Another blow for Jamaica from S&P

Hot on the heels of the decision by Standard & Poor’s to slash Jamaica’s sovereign rating comes this announcement from the rating agency:

S&P: National Commercial Bank Jamaica Counterparty Credit Rating Lowered To ‘CCC’; Survivability Assessment Lowered To ‘B’

* On Nov. 2, 2009, we lowered the long-term sovereign rating on Jamaica to ‘CCC’ from ‘CCC+’.
* We are lowering our ratings on NCB, including the long-term counterparty credit rating, to ‘CCC’ from ‘CCC+’. We are also lowering our survivability assessment on NCB to ‘B’ from ‘B+’.
* The outlook on NCB remains negative, mirroring that on Jamaica, as a result of the bank’s concentration in government debt securities and loans to public entities in the country.

MEXICO CITY Nov. 4, 2009–Standard & Poor’s Ratings Services said today that it lowered its ratings on National Commercial Bank Jamaica Ltd. (NCB), including the long-term counterparty credit rating, to ‘CCC’ from ‘CCC+’. At the same time, we lowered our survivability assessment on NCB to ‘B’ from ‘B+’, as assigned on Aug. 6, 2009. The outlook is negative.

[In rating agency speak, the survivability assessment is “a current opinion on the likelihood that over the medium-term, a bank will either directly or through a successor organization, remain in operation, regardless of whether it is solvent or insolvent, paying all of its obligations on a timely basis or not.”

Moreover: “A relatively low survivability assessment does not constitute an opinion by Standard & Poor’s that a particular bank is likely to fail; rather it indicates a vulnerability to adverse circumstances which could affect the bank’s ability to meet its financial obligations on a timely basis, without special circumstances which would clearly enhance the likelihood that it would continue to operate in such an event. ”

And here’s what S&P means by a “B” rating in this area: “A bank with a survivability assessment of ‘B’ is VULNERABLE. Adverse business, financial or economic conditions will likely impair the bank’s ability to maintain operations in which case the bank may become subject to regulatory intervention.”]

The rating action followed the downgrade of the long-term sovereign credit rating on Jamaica (CCC/Negative/C) to ‘CCC’ from ‘CCC+’.

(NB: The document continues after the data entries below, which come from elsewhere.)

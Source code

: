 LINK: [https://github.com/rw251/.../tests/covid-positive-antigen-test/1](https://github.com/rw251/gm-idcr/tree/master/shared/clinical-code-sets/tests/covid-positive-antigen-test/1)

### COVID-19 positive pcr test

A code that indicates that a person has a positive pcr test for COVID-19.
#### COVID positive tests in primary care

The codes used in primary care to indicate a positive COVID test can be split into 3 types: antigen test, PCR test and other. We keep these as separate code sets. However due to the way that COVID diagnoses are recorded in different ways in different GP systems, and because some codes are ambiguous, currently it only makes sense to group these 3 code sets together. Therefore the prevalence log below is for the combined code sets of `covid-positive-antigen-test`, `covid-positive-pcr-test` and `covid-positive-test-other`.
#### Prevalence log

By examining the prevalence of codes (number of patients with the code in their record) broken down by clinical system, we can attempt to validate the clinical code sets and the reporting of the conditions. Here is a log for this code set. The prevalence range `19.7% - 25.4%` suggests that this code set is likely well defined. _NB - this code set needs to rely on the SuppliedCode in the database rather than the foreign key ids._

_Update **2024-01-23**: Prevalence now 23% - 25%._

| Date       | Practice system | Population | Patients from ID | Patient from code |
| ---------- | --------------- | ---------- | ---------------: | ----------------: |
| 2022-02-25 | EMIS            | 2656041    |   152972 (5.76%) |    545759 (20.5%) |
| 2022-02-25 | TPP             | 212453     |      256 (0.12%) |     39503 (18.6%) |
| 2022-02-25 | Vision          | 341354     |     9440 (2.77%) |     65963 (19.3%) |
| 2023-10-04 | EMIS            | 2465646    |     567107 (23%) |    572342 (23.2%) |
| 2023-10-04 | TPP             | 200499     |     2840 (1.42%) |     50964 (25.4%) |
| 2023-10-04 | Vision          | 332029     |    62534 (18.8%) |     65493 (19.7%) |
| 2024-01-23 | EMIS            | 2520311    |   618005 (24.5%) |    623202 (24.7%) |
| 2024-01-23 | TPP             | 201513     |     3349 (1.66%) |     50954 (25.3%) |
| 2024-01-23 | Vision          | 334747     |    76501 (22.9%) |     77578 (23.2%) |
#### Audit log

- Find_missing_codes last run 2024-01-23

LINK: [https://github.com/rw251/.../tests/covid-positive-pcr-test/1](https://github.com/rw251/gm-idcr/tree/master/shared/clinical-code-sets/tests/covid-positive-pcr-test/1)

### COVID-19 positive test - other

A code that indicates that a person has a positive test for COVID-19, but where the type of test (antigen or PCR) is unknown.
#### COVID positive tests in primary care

“NCB has a very large exposure to Jamaican sovereign-debt securities and loans to public entities,” said Standard & Poor’s credit analyst Alfredo Calvo. “Also, Jamaica’s deteriorating economic situation and the more-challenging conditions for the Jamaican banking system will continue to pressure the financial performance of the bank.”

The action on the survivability assessment was based on the downgrade of NCB and our view that vulnerabilities in the government’s debt profile have grown significantly from previous years, narrowing the government’s capacity to support the bank in times of stress.

However, we are still maintaining our survivability assessment at three notches higher than the counterparty credit rating on NCB. This reflects our continuing expectation that the government could give certain assistance to the bank if needed because of NCB’s significant market share in the country, adequate financial performance, and large branch network and deposit base.

If the liquidity and market share of the bank shrink significantly, we could further adjust our survivability assessment.

The ratings on NCB are limited by the bank’s large exposure to Jamaica’s government; greater loan concentration than peers; operation within a relatively small and nondiversified economy with high debt; and the more challenging environment for the Jamaican banking system.

However, the bank’s leading market presence in the Jamaican banking system, adequate but pressured performance under more-challenging conditions, and consistent improvements in its operating performance support the rating.